Problem:
Every record below must be set down again exactly as given.

Exercise data:
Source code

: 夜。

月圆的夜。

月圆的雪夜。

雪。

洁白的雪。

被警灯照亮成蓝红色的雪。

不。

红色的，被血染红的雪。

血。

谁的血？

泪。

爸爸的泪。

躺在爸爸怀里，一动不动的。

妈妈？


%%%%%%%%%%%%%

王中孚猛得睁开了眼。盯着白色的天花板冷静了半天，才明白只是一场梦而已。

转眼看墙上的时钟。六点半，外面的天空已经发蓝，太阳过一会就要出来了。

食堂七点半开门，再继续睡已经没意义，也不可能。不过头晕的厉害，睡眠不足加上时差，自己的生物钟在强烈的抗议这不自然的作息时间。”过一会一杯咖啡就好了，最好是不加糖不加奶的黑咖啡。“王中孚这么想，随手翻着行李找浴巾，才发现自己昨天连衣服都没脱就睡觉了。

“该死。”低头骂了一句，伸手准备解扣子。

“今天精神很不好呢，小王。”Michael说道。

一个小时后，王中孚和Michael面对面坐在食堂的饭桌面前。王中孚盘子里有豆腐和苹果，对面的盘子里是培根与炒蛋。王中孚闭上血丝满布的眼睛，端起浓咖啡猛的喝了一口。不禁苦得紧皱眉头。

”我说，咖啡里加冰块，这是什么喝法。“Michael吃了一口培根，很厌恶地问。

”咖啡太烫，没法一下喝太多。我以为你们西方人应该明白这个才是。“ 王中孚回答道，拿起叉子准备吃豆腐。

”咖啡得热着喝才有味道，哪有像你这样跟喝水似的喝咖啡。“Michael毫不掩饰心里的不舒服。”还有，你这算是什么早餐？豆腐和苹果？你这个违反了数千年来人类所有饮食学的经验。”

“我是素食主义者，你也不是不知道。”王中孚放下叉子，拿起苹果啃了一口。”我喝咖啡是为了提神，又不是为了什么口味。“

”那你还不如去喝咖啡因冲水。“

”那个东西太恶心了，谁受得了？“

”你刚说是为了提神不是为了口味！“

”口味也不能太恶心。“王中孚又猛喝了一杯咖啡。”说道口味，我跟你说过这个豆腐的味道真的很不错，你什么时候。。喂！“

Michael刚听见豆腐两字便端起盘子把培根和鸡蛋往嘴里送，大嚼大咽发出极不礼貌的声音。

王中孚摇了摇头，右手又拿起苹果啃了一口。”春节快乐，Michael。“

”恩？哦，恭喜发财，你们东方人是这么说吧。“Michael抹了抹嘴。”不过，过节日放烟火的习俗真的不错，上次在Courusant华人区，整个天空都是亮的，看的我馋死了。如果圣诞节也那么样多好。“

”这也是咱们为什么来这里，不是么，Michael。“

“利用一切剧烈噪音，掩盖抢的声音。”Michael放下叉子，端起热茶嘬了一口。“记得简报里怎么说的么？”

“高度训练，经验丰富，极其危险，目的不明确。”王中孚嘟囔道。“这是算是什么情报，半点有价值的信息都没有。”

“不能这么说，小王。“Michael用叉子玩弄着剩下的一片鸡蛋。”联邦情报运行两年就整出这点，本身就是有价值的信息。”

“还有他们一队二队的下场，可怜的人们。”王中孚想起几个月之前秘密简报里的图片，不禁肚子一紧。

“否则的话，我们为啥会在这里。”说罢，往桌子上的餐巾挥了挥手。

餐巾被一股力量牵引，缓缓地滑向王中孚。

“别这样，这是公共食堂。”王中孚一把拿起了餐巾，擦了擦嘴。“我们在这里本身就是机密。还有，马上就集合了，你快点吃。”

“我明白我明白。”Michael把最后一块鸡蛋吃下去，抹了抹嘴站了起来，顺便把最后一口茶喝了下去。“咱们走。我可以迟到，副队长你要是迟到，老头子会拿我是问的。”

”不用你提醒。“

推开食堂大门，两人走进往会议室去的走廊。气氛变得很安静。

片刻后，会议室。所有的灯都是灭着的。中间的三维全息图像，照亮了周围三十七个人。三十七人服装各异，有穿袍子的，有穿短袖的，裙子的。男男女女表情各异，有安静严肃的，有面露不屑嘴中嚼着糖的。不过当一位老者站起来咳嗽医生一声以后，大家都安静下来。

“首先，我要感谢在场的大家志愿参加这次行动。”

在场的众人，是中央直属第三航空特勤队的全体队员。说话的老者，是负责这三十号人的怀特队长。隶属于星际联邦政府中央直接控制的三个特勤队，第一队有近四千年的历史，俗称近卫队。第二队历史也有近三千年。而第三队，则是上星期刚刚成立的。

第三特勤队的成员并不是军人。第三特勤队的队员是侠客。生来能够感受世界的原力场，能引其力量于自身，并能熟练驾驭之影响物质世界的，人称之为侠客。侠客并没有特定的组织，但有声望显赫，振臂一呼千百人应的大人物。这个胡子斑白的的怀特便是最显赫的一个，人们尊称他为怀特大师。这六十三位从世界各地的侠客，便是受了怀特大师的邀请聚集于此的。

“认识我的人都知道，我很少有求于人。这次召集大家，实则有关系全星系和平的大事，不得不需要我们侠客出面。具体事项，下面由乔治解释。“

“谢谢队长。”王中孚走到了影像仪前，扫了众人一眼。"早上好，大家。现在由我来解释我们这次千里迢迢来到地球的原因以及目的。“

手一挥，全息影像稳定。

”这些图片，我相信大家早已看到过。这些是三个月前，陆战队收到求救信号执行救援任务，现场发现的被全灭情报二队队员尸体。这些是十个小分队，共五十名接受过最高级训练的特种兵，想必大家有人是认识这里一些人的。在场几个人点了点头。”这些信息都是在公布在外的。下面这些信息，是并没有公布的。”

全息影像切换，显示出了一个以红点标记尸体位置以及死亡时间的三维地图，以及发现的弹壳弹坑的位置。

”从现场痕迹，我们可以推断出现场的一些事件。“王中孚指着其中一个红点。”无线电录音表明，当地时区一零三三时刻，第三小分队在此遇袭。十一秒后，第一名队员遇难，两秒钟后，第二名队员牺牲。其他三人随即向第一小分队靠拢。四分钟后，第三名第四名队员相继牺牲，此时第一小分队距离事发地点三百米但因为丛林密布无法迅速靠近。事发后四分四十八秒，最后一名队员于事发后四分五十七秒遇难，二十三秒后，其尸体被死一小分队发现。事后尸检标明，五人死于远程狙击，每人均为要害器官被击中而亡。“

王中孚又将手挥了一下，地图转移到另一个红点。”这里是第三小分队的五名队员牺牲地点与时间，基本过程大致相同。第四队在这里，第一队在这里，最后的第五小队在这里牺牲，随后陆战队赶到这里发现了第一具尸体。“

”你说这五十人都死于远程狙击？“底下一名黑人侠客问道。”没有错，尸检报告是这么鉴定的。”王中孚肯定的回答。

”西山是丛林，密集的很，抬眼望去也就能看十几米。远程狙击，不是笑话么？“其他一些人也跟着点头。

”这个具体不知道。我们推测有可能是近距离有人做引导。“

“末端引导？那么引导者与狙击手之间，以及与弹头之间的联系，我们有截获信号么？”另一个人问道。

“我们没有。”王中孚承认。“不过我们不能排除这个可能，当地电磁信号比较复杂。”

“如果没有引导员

Result of this task:
Source code

: 夜。

月圆的夜。

月圆的雪夜。

雪。

洁白的雪。

被警灯照亮成蓝红色的雪。

不。

红色的，被血染红的雪。

血。

谁的血？

泪。

爸爸的泪。

躺在爸爸怀里，一动不动的。

妈妈？


%%%%%%%%%%%%%

王中孚猛得睁开了眼。盯着白色的天花板冷静了半天，才明白只是一场梦而已。

转眼看墙上的时钟。六点半，外面的天空已经发蓝，太阳过一会就要出来了。

食堂七点半开门，再继续睡已经没意义，也不可能。不过头晕的厉害，睡眠不足加上时差，自己的生物钟在强烈的抗议这不自然的作息时间。”过一会一杯咖啡就好了，最好是不加糖不加奶的黑咖啡。“王中孚这么想，随手翻着行李找浴巾，才发现自己昨天连衣服都没脱就睡觉了。

“该死。”低头骂了一句，伸手准备解扣子。

“今天精神很不好呢，小王。”Michael说道。

一个小时后，王中孚和Michael面对面坐在食堂的饭桌面前。王中孚盘子里有豆腐和苹果，对面的盘子里是培根与炒蛋。王中孚闭上血丝满布的眼睛，端起浓咖啡猛的喝了一口。不禁苦得紧皱眉头。

”我说，咖啡里加冰块，这是什么喝法。“Michael吃了一口培根，很厌恶地问。

”咖啡太烫，没法一下喝太多。我以为你们西方人应该明白这个才是。“ 王中孚回答道，拿起叉子准备吃豆腐。

”咖啡得热着喝才有味道，哪有像你这样跟喝水似的喝咖啡。“Michael毫不掩饰心里的不舒服。”还有，你这算是什么早餐？豆腐和苹果？你这个违反了数千年来人类所有饮食学的经验。”

“我是素食主义者，你也不是不知道。”王中孚放下叉子，拿起苹果啃了一口。”我喝咖啡是为了提神，又不是为了什么口味。“

”那你还不如去喝咖啡因冲水。“

”那个东西太恶心了，谁受得了？“

”你刚说是为了提神不是为了口味！“

”口味也不能太恶心。“王中孚又猛喝了一杯咖啡。”说道口味，我跟你说过这个豆腐的味道真的很不错，你什么时候。。喂！“

Michael刚听见豆腐两字便端起盘子把培根和鸡蛋往嘴里送，大嚼大咽发出极不礼貌的声音。

王中孚摇了摇头，右手又拿起苹果啃了一口。”春节快乐，Michael。“

”恩？哦，恭喜发财，你们东方人是这么说吧。“Michael抹了抹嘴。”不过，过节日放烟火的习俗真的不错，上次在Courusant华人区，整个天空都是亮的，看的我馋死了。如果圣诞节也那么样多好。“

”这也是咱们为什么来这里，不是么，Michael。“

“利用一切剧烈噪音，掩盖抢的声音。”Michael放下叉子，端起热茶嘬了一口。“记得简报里怎么说的么？”

“高度训练，经验丰富，极其危险，目的不明确。”王中孚嘟囔道。“这是算是什么情报，半点有价值的信息都没有。”

“不能这么说，小王。“Michael用叉子玩弄着剩下的一片鸡蛋。”联邦情报运行两年就整出这点，本身就是有价值的信息。”

“还有他们一队二队的下场，可怜的人们。”王中孚想起几个月之前秘密简报里的图片，不禁肚子一紧。

“否则的话，我们为啥会在这里。”说罢，往桌子上的餐巾挥了挥手。

餐巾被一股力量牵引，缓缓地滑向王中孚。

“别这样，这是公共食堂。”王中孚一把拿起了餐巾，擦了擦嘴。“我们在这里本身就是机密。还有，马上就集合了，你快点吃。”

“我明白我明白。”Michael把最后一块鸡蛋吃下去，抹了抹嘴站了起来，顺便把最后一口茶喝了下去。“咱们走。我可以迟到，副队长你要是迟到，老头子会拿我是问的。”

”不用你提醒。“

推开食堂大门，两人走进往会议室去的走廊。气氛变得很安静。

片刻后，会议室。所有的灯都是灭着的。中间的三维全息图像，照亮了周围三十七个人。三十七人服装各异，有穿袍子的，有穿短袖的，裙子的。男男女女表情各异，有安静严肃的，有面露不屑嘴中嚼着糖的。不过当一位老者站起来咳嗽医生一声以后，大家都安静下来。

“首先，我要感谢在场的大家志愿参加这次行动。”

在场的众人，是中央直属第三航空特勤队的全体队员。说话的老者，是负责这三十号人的怀特队长。隶属于星际联邦政府中央直接控制的三个特勤队，第一队有近四千年的历史，俗称近卫队。第二队历史也有近三千年。而第三队，则是上星期刚刚成立的。

第三特勤队的成员并不是军人。第三特勤队的队员是侠客。生来能够感受世界的原力场，能引其力量于自身，并能熟练驾驭之影响物质世界的，人称之为侠客。侠客并没有特定的组织，但有声望显赫，振臂一呼千百人应的大人物。这个胡子斑白的的怀特便是最显赫的一个，人们尊称他为怀特大师。这六十三位从世界各地的侠客，便是受了怀特大师的邀请聚集于此的。

“认识我的人都知道，我很少有求于人。这次召集大家，实则有关系全星系和平的大事，不得不需要我们侠客出面。具体事项，下面由乔治解释。“

“谢谢队长。”王中孚走到了影像仪前，扫了众人一眼。"早上好，大家。现在由我来解释我们这次千里迢迢来到地球的原因以及目的。“

手一挥，全息影像稳定。

”这些图片，我相信大家早已看到过。这些是三个月前，陆战队收到求救信号执行救援任务，现场发现的被全灭情报二队队员尸体。这些是十个小分队，共五十名接受过最高级训练的特种兵，想必大家有人是认识这里一些人的。在场几个人点了点头。”这些信息都是在公布在外的。下面这些信息，是并没有公布的。”

全息影像切换，显示出了一个以红点标记尸体位置以及死亡时间的三维地图，以及发现的弹壳弹坑的位置。

”从现场痕迹，我们可以推断出现场的一些事件。“王中孚指着其中一个红点。”无线电录音表明，当地时区一零三三时刻，第三小分队在此遇袭。十一秒后，第一名队员遇难，两秒钟后，第二名队员牺牲。其他三人随即向第一小分队靠拢。四分钟后，第三名第四名队员相继牺牲，此时第一小分队距离事发地点三百米但因为丛林密布无法迅速靠近。事发后四分四十八秒，最后一名队员于事发后四分五十七秒遇难，二十三秒后，其尸体被死一小分队发现。事后尸检标明，五人死于远程狙击，每人均为要害器官被击中而亡。“

王中孚又将手挥了一下，地图转移到另一个红点。”这里是第三小分队的五名队员牺牲地点与时间，基本过程大致相同。第四队在这里，第一队在这里，最后的第五小队在这里牺牲，随后陆战队赶到这里发现了第一具尸体。“

”你说这五十人都死于远程狙击？“底下一名黑人侠客问道。”没有错，尸检报告是这么鉴定的。”王中孚肯定的回答。

”西山是丛林，密集的很，抬眼望去也就能看十几米。远程狙击，不是笑话么？“其他一些人也跟着点头。

”这个具体不知道。我们推测有可能是近距离有人做引导。“

“末端引导？那么引导者与狙击手之间，以及与弹头之间的联系，我们有截获信号么？”另一个人问道。

“我们没有。”王中孚承认。“不过我们不能排除这个可能，当地电磁信号比较复杂。”

“如果没有引导员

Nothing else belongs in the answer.